# Data for analysis
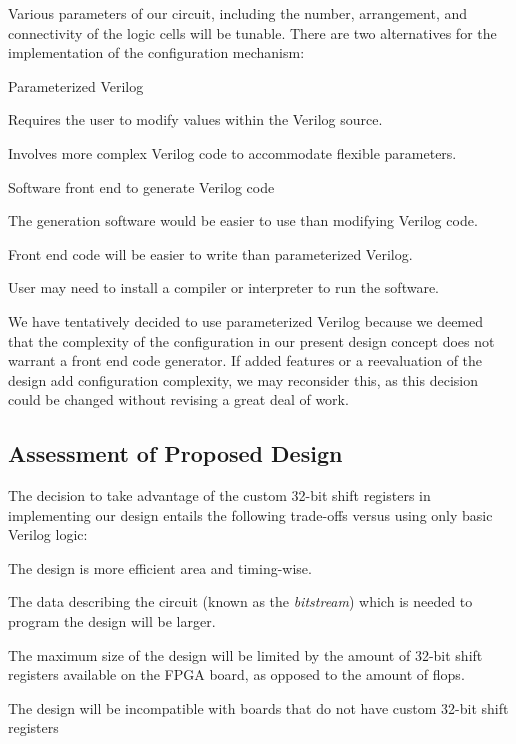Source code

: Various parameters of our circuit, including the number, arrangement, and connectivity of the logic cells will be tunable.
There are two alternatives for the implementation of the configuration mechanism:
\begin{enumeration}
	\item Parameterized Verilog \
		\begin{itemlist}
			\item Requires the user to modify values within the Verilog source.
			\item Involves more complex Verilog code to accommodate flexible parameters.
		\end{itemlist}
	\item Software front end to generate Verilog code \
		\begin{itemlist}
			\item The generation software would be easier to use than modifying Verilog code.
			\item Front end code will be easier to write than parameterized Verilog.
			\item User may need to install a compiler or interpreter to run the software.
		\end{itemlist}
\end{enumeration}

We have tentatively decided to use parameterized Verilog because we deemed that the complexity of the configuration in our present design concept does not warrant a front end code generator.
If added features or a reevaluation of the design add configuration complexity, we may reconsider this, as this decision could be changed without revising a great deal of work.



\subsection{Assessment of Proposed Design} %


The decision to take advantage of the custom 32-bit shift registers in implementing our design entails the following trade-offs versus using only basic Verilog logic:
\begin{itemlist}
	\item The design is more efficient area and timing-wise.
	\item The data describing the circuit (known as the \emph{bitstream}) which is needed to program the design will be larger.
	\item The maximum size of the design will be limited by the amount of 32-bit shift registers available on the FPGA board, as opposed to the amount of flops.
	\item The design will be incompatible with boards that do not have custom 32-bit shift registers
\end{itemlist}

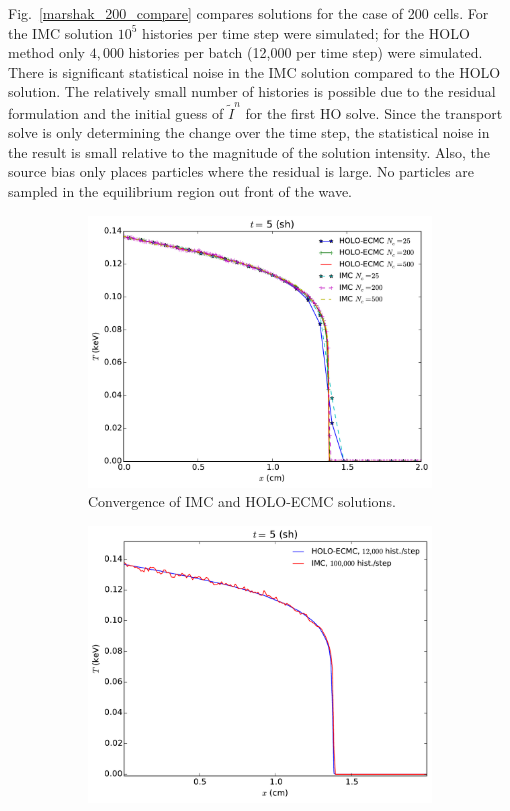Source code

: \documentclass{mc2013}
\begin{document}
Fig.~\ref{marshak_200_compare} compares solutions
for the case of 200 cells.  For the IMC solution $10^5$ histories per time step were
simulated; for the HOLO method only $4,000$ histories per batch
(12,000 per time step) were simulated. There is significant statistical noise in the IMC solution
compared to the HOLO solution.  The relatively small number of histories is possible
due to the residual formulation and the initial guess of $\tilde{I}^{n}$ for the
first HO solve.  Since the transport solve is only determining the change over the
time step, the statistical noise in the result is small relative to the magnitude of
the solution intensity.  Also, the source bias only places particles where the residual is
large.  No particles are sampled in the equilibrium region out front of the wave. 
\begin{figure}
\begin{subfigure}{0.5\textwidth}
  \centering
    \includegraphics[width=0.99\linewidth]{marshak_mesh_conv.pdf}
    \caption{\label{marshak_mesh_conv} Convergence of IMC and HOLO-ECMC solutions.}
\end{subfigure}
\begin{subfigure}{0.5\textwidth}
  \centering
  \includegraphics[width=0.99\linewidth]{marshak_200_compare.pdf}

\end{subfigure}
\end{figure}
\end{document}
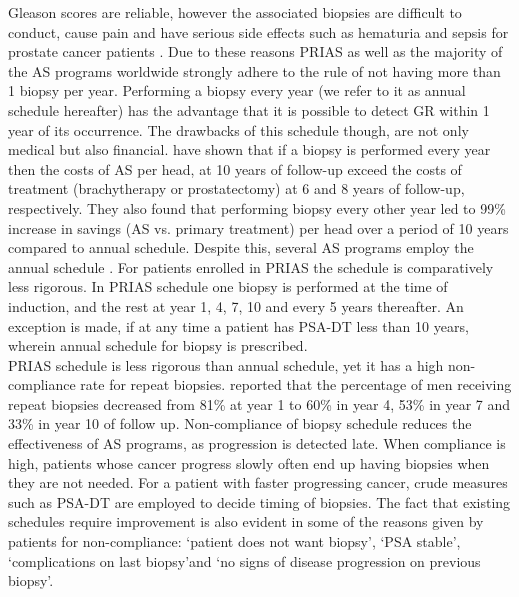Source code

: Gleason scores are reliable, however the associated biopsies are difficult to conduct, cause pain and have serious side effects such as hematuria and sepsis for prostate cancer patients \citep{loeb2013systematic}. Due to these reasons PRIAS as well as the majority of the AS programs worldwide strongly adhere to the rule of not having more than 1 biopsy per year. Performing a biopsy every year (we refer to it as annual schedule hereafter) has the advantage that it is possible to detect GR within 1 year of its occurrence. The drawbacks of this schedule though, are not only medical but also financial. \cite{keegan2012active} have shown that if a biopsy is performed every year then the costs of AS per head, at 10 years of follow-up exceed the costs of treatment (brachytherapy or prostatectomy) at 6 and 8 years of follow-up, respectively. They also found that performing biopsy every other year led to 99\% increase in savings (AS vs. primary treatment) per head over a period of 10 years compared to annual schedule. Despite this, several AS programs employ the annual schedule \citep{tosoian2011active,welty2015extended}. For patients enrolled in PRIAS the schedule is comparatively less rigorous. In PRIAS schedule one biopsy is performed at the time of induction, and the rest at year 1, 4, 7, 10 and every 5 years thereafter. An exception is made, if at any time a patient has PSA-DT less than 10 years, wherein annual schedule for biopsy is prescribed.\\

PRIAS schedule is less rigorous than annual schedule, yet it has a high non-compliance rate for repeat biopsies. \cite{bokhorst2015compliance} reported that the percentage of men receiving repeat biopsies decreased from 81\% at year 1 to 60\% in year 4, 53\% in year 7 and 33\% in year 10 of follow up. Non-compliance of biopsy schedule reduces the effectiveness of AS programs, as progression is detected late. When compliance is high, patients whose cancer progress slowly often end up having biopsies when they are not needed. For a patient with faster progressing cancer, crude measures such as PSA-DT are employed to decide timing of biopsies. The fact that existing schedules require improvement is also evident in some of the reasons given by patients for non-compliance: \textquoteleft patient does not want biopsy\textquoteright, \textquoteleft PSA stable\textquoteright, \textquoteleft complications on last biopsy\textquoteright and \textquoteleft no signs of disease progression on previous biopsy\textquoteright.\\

# Problem details
Everything in the data except the pictures must be transcribed exactly.

# Answer section
Source code

: Various parameters of our circuit, including the number, arrangement, and connectivity of the logic cells will be tunable.
There are two alternatives for the implementation of the configuration mechanism:
\begin{enumeration}
	\item Parameterized Verilog \
		\begin{itemlist}
			\item Requires the user to modify values within the Verilog source.
			\item Involves more complex Verilog code to accommodate flexible parameters.
		\end{itemlist}
	\item Software front end to generate Verilog code \
		\begin{itemlist}
			\item The generation software would be easier to use than modifying Verilog code.
			\item Front end code will be easier to write than parameterized Verilog.
			\item User may need to install a compiler or interpreter to run the software.
		\end{itemlist}
\end{enumeration}

We have tentatively decided to use parameterized Verilog because we deemed that the complexity of the configuration in our present design concept does not warrant a front end code generator.
If added features or a reevaluation of the design add configuration complexity, we may reconsider this, as this decision could be changed without revising a great deal of work.



\subsection{Assessment of Proposed Design} %


The decision to take advantage of the custom 32-bit shift registers in implementing our design entails the following trade-offs versus using only basic Verilog logic:
\begin{itemlist}
	\item The design is more efficient area and timing-wise.
	\item The data describing the circuit (known as the \emph{bitstream}) which is needed to program the design will be larger.
	\item The maximum size of the design will be limited by the amount of 32-bit shift registers available on the FPGA board, as opposed to the amount of flops.
	\item The design will be incompatible with boards that do not have custom 32-bit shift registers
\end{itemlist}

Source code

: \documentclass{mc2013}
\begin{document}
Fig.~\ref{marshak_200_compare} compares solutions
for the case of 200 cells.  For the IMC solution $10^5$ histories per time step were
simulated; for the HOLO method only $4,000$ histories per batch
(12,000 per time step) were simulated. There is significant statistical noise in the IMC solution
compared to the HOLO solution.  The relatively small number of histories is possible
due to the residual formulation and the initial guess of $\tilde{I}^{n}$ for the
first HO solve.  Since the transport solve is only determining the change over the
time step, the statistical noise in the result is small relative to the magnitude of
the solution intensity.  Also, the source bias only places particles where the residual is
large.  No particles are sampled in the equilibrium region out front of the wave. 
\begin{figure}
\begin{subfigure}{0.5\textwidth}
  \centering
    \includegraphics[width=0.99\linewidth]{marshak_mesh_conv.pdf}
    \caption{\label{marshak_mesh_conv} Convergence of IMC and HOLO-ECMC solutions.}
\end{subfigure}
\begin{subfigure}{0.5\textwidth}
  \centering
  \includegraphics[width=0.99\linewidth]{marshak_200_compare.pdf}

\end{subfigure}
\end{figure}
\end{document}
Source code

: Gleason scores are reliable, however the associated biopsies are difficult to conduct, cause pain and have serious side effects such as hematuria and sepsis for prostate cancer patients \citep{loeb2013systematic}. Due to these reasons PRIAS as well as the majority of the AS programs worldwide strongly adhere to the rule of not having more than 1 biopsy per year. Performing a biopsy every year (we refer to it as annual schedule hereafter) has the advantage that it is possible to detect GR within 1 year of its occurrence. The drawbacks of this schedule though, are not only medical but also financial. \cite{keegan2012active} have shown that if a biopsy is performed every year then the costs of AS per head, at 10 years of follow-up exceed the costs of treatment (brachytherapy or prostatectomy) at 6 and 8 years of follow-up, respectively. They also found that performing biopsy every other year led to 99\% increase in savings (AS vs. primary treatment) per head over a period of 10 years compared to annual schedule. Despite this, several AS programs employ the annual schedule \citep{tosoian2011active,welty2015extended}. For patients enrolled in PRIAS the schedule is comparatively less rigorous. In PRIAS schedule one biopsy is performed at the time of induction, and the rest at year 1, 4, 7, 10 and every 5 years thereafter. An exception is made, if at any time a patient has PSA-DT less than 10 years, wherein annual schedule for biopsy is prescribed.\\

PRIAS schedule is less rigorous than annual schedule, yet it has a high non-compliance rate for repeat biopsies. \cite{bokhorst2015compliance} reported that the percentage of men receiving repeat biopsies decreased from 81\% at year 1 to 60\% in year 4, 53\% in year 7 and 33\% in year 10 of follow up. Non-compliance of biopsy schedule reduces the effectiveness of AS programs, as progression is detected late. When compliance is high, patients whose cancer progress slowly often end up having biopsies when they are not needed. For a patient with faster progressing cancer, crude measures such as PSA-DT are employed to decide timing of biopsies. The fact that existing schedules require improvement is also evident in some of the reasons given by patients for non-compliance: \textquoteleft patient does not want biopsy\textquoteright, \textquoteleft PSA stable\textquoteright, \textquoteleft complications on last biopsy\textquoteright and \textquoteleft no signs of disease progression on previous biopsy\textquoteright.\\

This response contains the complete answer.